IMG-20160823-WA003Aceh Selatan News | Tapaktuan - Diskusi publik Rapat Dengar Pendapat Umum (RDPU) Tentang Rencana Pembangunan Jangka Menengah (RPJM) Kabupaten Aceh Selatan Tahun 2013-2018 yang digelar Badan Legeslasi (Banleg) Dewan Perwakilan rakyat Kabupaten (DPRK) Aceh Selatan, Selasa (23/8/2016) dihujani kritikan dan masukan dari kalangan pengggiat LSM.

Dalam rapat yang dipimpin Wakil Ketua Banleg DPRK Aceh Selatan, Alja Yusnadi, S.TP itu, Koordinator LSM Lembaga Bersih Aceh Selatan (Libas), Mayfendri SE menyatakan, sejatinya RPJM ini diterapkan dalam wujud nyata pembangunan Aceh Selatan.

"Pembahasan RPJM ini jangan hanya sekedar pembahasan cet langet, bukti nyata terhadap masyarakat itu apa ?," tanya Mayfendri lantang.

Terkait penegakan hukum Syariat Islam di Aceh Selatan juga menjadi pertanyaan forum diskusi.
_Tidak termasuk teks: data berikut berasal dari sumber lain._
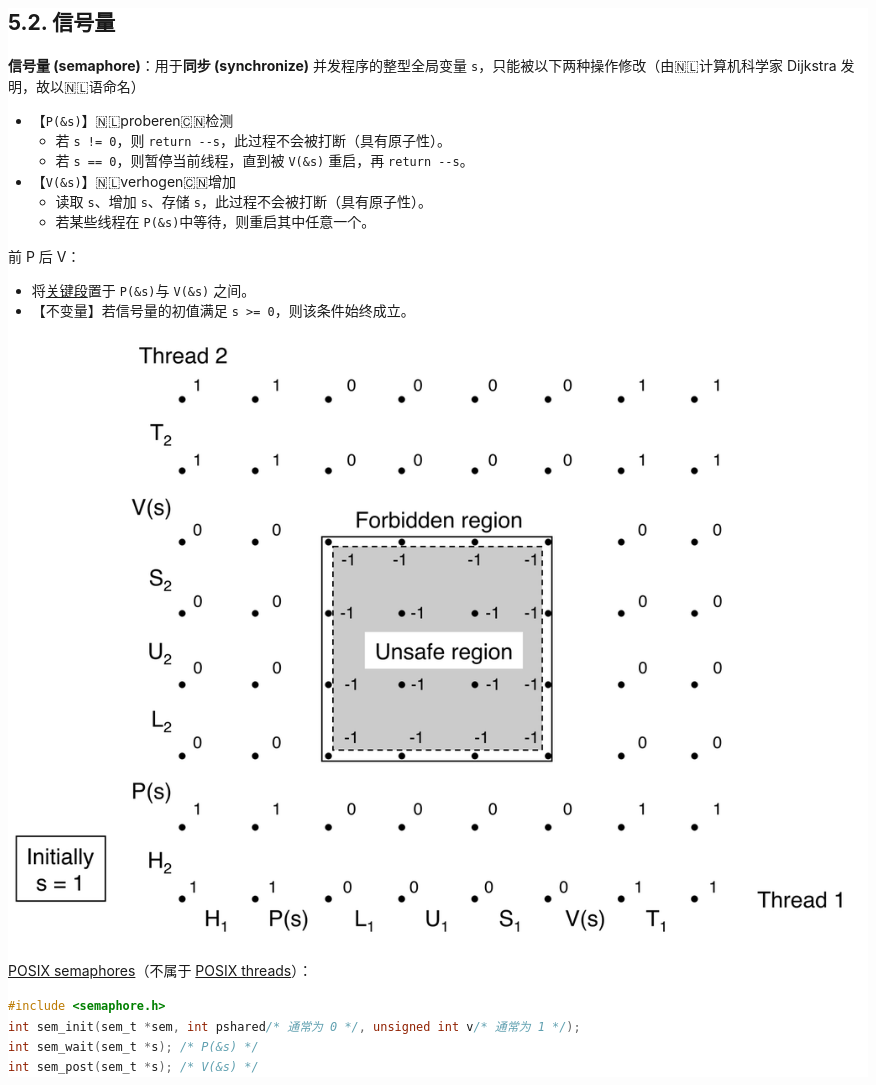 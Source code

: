 ## <a href id="semaphore"></a>5.2. 信号量

**信号量 (semaphore)**：用于**同步 (synchronize)** 并发程序的整型全局变量 `s`​，只能被以下两种操作修改（由🇳🇱计算机科学家 Dijkstra 发明，故以🇳🇱语命名）

- 【`P(&s)​`】🇳🇱proberen🇨🇳检测
  - 若 `s != 0`，则 `return --s`，此过程不会被打断（具有原子性）。
  - 若 `s == 0`，则暂停当前线程，直到被 `V(&s)​` 重启，再 `return --s`。
- 【`V(&s)​`】🇳🇱verhogen🇨🇳增加
  - 读取 `s`、增加 `s​`、存储 `s`，此过程不会被打断（具有原子性）。
  - 若某些线程在 `P(&s)​` 中等待，则重启其中任意一个。

前 P 后 V：
- 将[关键段](#critical)置于 `P(&s)`与 `V(&s)` 之间。
- 【不变量】若信号量的初值满足 `s >= 0`，则该条件始终成立。

![](./ics3/conc/pgsem.svg)

[POSIX semaphores](https://man7.org/linux/man-pages/man7/sem_overview.7.html)（不属于 [POSIX threads](#pthread)）：

```c
#include <semaphore.h>
int sem_init(sem_t *sem, int pshared/* 通常为 0 */, unsigned int v/* 通常为 1 */);
int sem_wait(sem_t *s); /* P(&s) */
int sem_post(sem_t *s); /* V(&s) */
```
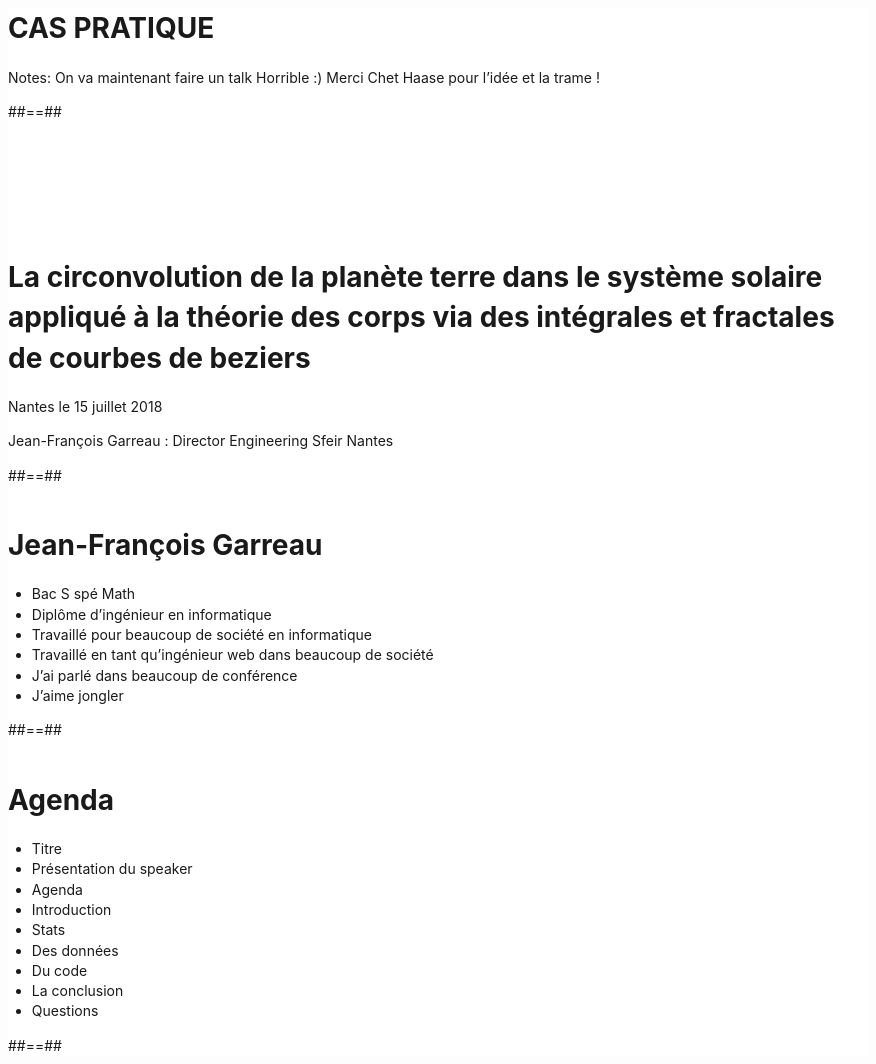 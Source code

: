 

# CAS PRATIQUE


Notes:
On va maintenant faire un talk Horrible :) Merci Chet Haase pour l’idée et la trame !



##==##


<br><br><br><br>

# La circonvolution de la planète terre dans le système solaire appliqué à la théorie des corps via des intégrales et fractales de courbes de beziers


Nantes le 15 juillet 2018 <br>

Jean-François Garreau : Director Engineering Sfeir Nantes 


##==##


# Jean-François Garreau


* Bac S spé Math
* Diplôme d’ingénieur en informatique
* Travaillé pour beaucoup de société en informatique
* Travaillé en tant qu’ingénieur web dans beaucoup de société
* J’ai parlé dans beaucoup de conférence
* J’aime jongler


##==##


# Agenda


* Titre
* Présentation du speaker
* Agenda
* Introduction
* Stats
* Des données
* Du code
* La conclusion
* Questions


##==##

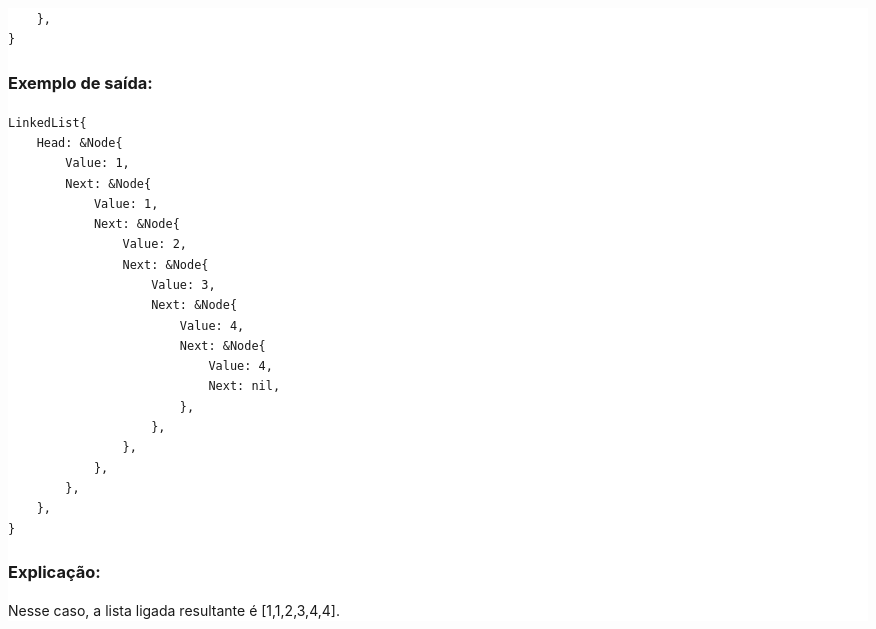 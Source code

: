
 ```
    },
}
```

### Exemplo de saída:

```
LinkedList{
    Head: &Node{
        Value: 1,
        Next: &Node{
            Value: 1,
            Next: &Node{
                Value: 2,
                Next: &Node{
                    Value: 3,
                    Next: &Node{
                        Value: 4,
                        Next: &Node{
                            Value: 4,
                            Next: nil,
                        },
                    },
                },
            },
        },
    },
}
```

### Explicação:

Nesse caso, a lista ligada resultante é [1,1,2,3,4,4].
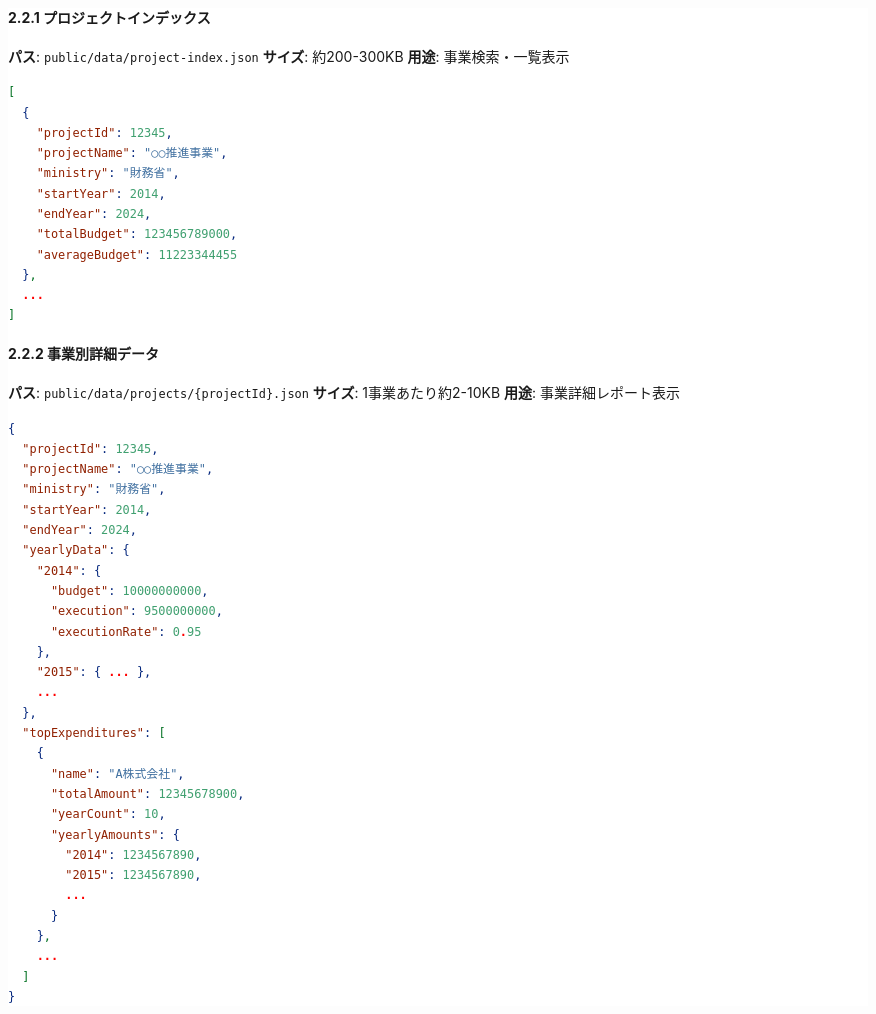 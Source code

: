 #### 2.2.1 プロジェクトインデックス

**パス**: `public/data/project-index.json`
**サイズ**: 約200-300KB
**用途**: 事業検索・一覧表示

```json
[
  {
    "projectId": 12345,
    "projectName": "○○推進事業",
    "ministry": "財務省",
    "startYear": 2014,
    "endYear": 2024,
    "totalBudget": 123456789000,
    "averageBudget": 11223344455
  },
  ...
]
```

#### 2.2.2 事業別詳細データ

**パス**: `public/data/projects/{projectId}.json`
**サイズ**: 1事業あたり約2-10KB
**用途**: 事業詳細レポート表示

```json
{
  "projectId": 12345,
  "projectName": "○○推進事業",
  "ministry": "財務省",
  "startYear": 2014,
  "endYear": 2024,
  "yearlyData": {
    "2014": {
      "budget": 10000000000,
      "execution": 9500000000,
      "executionRate": 0.95
    },
    "2015": { ... },
    ...
  },
  "topExpenditures": [
    {
      "name": "A株式会社",
      "totalAmount": 12345678900,
      "yearCount": 10,
      "yearlyAmounts": {
        "2014": 1234567890,
        "2015": 1234567890,
        ...
      }
    },
    ...
  ]
}
```
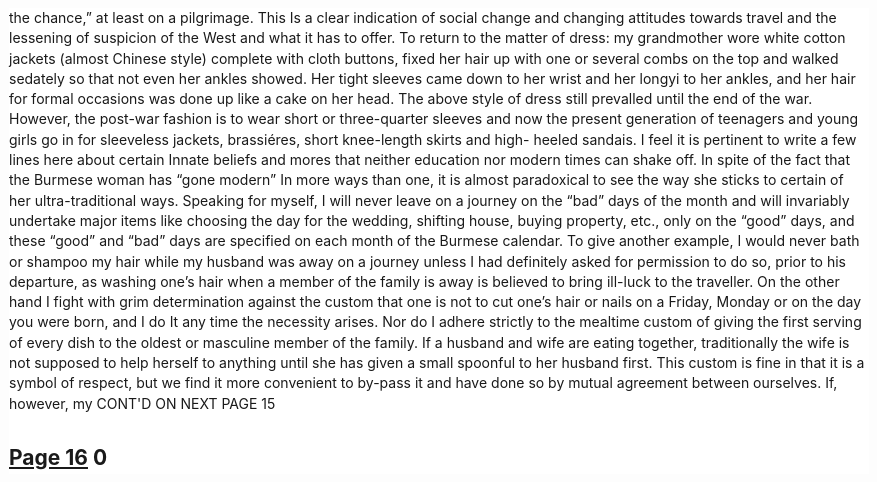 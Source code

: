 the chance,” at least on a pilgrimage. This Is a clear 
indication of social change and changing attitudes 
towards travel and the lessening of suspicion of the West 
and what it has to offer. 
To return to the matter of dress: my grandmother wore 
white cotton jackets (almost Chinese style) complete 
with cloth buttons, fixed her hair up with one or several 
combs on the top and walked sedately so that not even 
her ankles showed. Her tight sleeves came down to her 
wrist and her longyi to her ankles, and her hair for formal 
occasions was done up like a cake on her head. 
The above style of dress still prevalled until the end 
of the war. However, the post-war fashion is to wear 
short or three-quarter sleeves and now the present 
generation of teenagers and young girls go in for sleeveless 
jackets, brassiéres, short knee-length skirts and high- 
heeled sandais. 
I feel it is pertinent to write a few lines here about 
certain Innate beliefs and mores that neither education 
nor modern times can shake off. In spite of the fact that 
the Burmese woman has “gone modern” In more ways 
than one, it is almost paradoxical to see the way she 
sticks to certain of her ultra-traditional ways. Speaking 
for myself, I will never leave on a journey on the “bad” 
days of the month and will invariably undertake major 
items like choosing the day for the wedding, shifting 
house, buying property, etc., only on the “good” days, and 
these “good” and “bad” days are specified on each month 
of the Burmese calendar. 
To give another example, I would never bath or shampoo 
my hair while my husband was away on a journey unless I 
had definitely asked for permission to do so, prior to his 
departure, as washing one’s hair when a member of the 
family is away is believed to bring ill-luck to the traveller. 
On the other hand I fight with grim determination against 
the custom that one is not to cut one’s hair or nails on a 
Friday, Monday or on the day you were born, and I do 
It any time the necessity arises. Nor do I adhere strictly 
to the mealtime custom of giving the first serving of every 
dish to the oldest or masculine member of the family. 
If a husband and wife are eating together, traditionally 
the wife is not supposed to help herself to anything until 
she has given a small spoonful to her husband first. This 
custom is fine in that it is a symbol of respect, but we 
find it more convenient to by-pass it and have done so 
by mutual agreement between ourselves. If, however, my 
CONT'D ON NEXT PAGE 
15

## [Page 16](https://demo.humlab.umu.se/courier/062195engo.pdf#page=16) 0
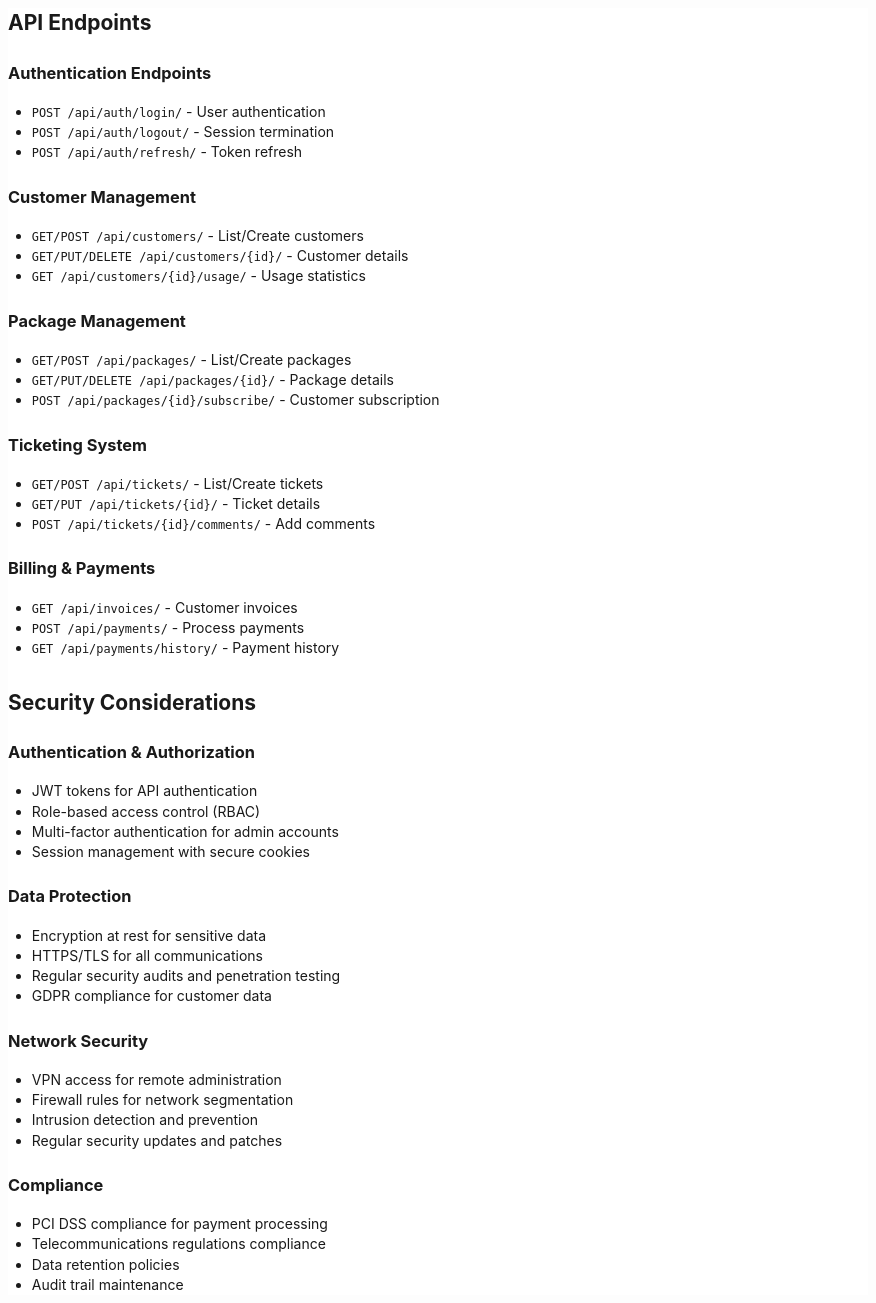 ## API Endpoints

### Authentication Endpoints
- `POST /api/auth/login/` - User authentication
- `POST /api/auth/logout/` - Session termination
- `POST /api/auth/refresh/` - Token refresh

### Customer Management
- `GET/POST /api/customers/` - List/Create customers
- `GET/PUT/DELETE /api/customers/{id}/` - Customer details
- `GET /api/customers/{id}/usage/` - Usage statistics

### Package Management
- `GET/POST /api/packages/` - List/Create packages
- `GET/PUT/DELETE /api/packages/{id}/` - Package details
- `POST /api/packages/{id}/subscribe/` - Customer subscription

### Ticketing System
- `GET/POST /api/tickets/` - List/Create tickets
- `GET/PUT /api/tickets/{id}/` - Ticket details
- `POST /api/tickets/{id}/comments/` - Add comments

### Billing & Payments
- `GET /api/invoices/` - Customer invoices
- `POST /api/payments/` - Process payments
- `GET /api/payments/history/` - Payment history

## Security Considerations

### Authentication & Authorization
- JWT tokens for API authentication
- Role-based access control (RBAC)
- Multi-factor authentication for admin accounts
- Session management with secure cookies

### Data Protection
- Encryption at rest for sensitive data
- HTTPS/TLS for all communications
- Regular security audits and penetration testing
- GDPR compliance for customer data

### Network Security
- VPN access for remote administration
- Firewall rules for network segmentation
- Intrusion detection and prevention
- Regular security updates and patches

### Compliance
- PCI DSS compliance for payment processing
- Telecommunications regulations compliance
- Data retention policies
- Audit trail maintenance

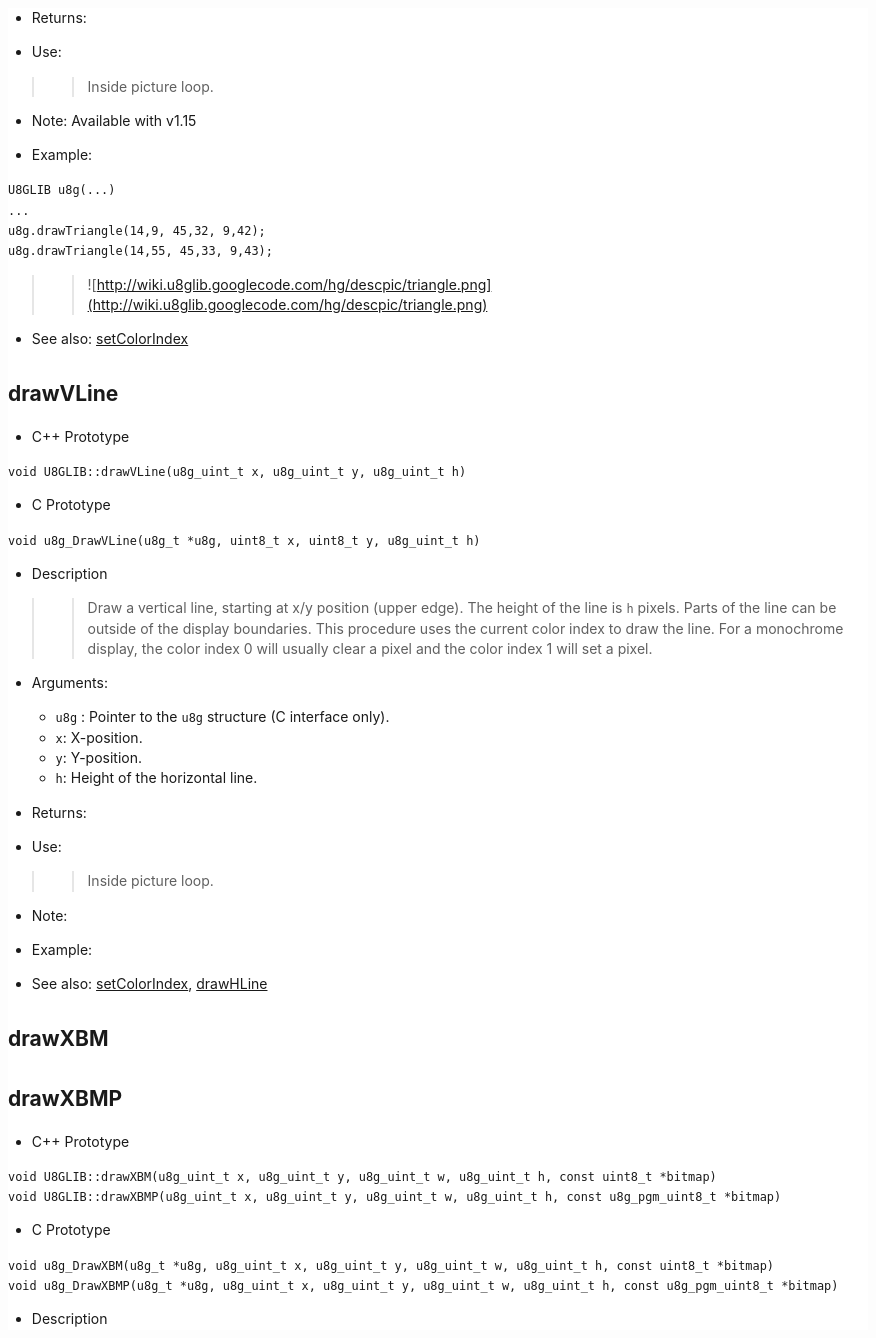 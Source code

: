   * Returns:

  * Use:
> > Inside picture loop.

  * Note: Available with v1.15

  * Example:
```
U8GLIB u8g(...)
...
u8g.drawTriangle(14,9, 45,32, 9,42);
u8g.drawTriangle(14,55, 45,33, 9,43);
```
> > ![http://wiki.u8glib.googlecode.com/hg/descpic/triangle.png](http://wiki.u8glib.googlecode.com/hg/descpic/triangle.png)

  * See also: [setColorIndex](userreference#setColorIndex.md)

## drawVLine ##
  * C++ Prototype
```
void U8GLIB::drawVLine(u8g_uint_t x, u8g_uint_t y, u8g_uint_t h)
```
  * C Prototype
```
void u8g_DrawVLine(u8g_t *u8g, uint8_t x, uint8_t y, u8g_uint_t h)
```
  * Description
> > Draw a vertical line, starting at x/y position (upper edge). The height of the line is `h` pixels. Parts of the line can be outside of the display boundaries.
> > This procedure uses the current color index to draw the line. For a monochrome display, the color index 0 will usually clear a pixel and the color index 1 will set a pixel.

  * Arguments:
    * `u8g` : Pointer to the `u8g` structure (C interface only).
    * `x`:  X-position.
    * `y`:  Y-position.
    * `h`:  Height of the horizontal line.

  * Returns:

  * Use:
> > Inside picture loop.

  * Note:

  * Example:

  * See also: [setColorIndex](userreference#setColorIndex.md), [drawHLine](userreference#drawHLine.md)

## drawXBM ##
## drawXBMP ##
  * C++ Prototype
```
void U8GLIB::drawXBM(u8g_uint_t x, u8g_uint_t y, u8g_uint_t w, u8g_uint_t h, const uint8_t *bitmap)
void U8GLIB::drawXBMP(u8g_uint_t x, u8g_uint_t y, u8g_uint_t w, u8g_uint_t h, const u8g_pgm_uint8_t *bitmap)
```
  * C Prototype
```
void u8g_DrawXBM(u8g_t *u8g, u8g_uint_t x, u8g_uint_t y, u8g_uint_t w, u8g_uint_t h, const uint8_t *bitmap)
void u8g_DrawXBMP(u8g_t *u8g, u8g_uint_t x, u8g_uint_t y, u8g_uint_t w, u8g_uint_t h, const u8g_pgm_uint8_t *bitmap)
```
  * Description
Asmar Endi, unsur Pers meminta kepada forum RDPU Tentang RPJM agar dapat menkaji mengenai penguatan penyidik WH agar bisa bekerja secara efektif tanpa pandang bulu.

"Terkait hukum Syariat Islam baik maisir maupun khalwat, hanya masyarakat biasa saja yang dijatuhi hukuman cambuk tetapi bagi oknum aparat atau pejabat yang telah terbukti masih jadi tagihan Kejaksaan Negeri Tapaktuan, hingga kini belum dilaksanakan hukuman itu," sebut Asmar Endi.

Menyahuti hal itu, Kepala Bappeda Aceh Selatan, Drs. Mufthi Abu Bakar mengatakan, kritikan yang keras sekali pun  tetap diterima demi melahirkan kesepakatan pembahasan RPJM.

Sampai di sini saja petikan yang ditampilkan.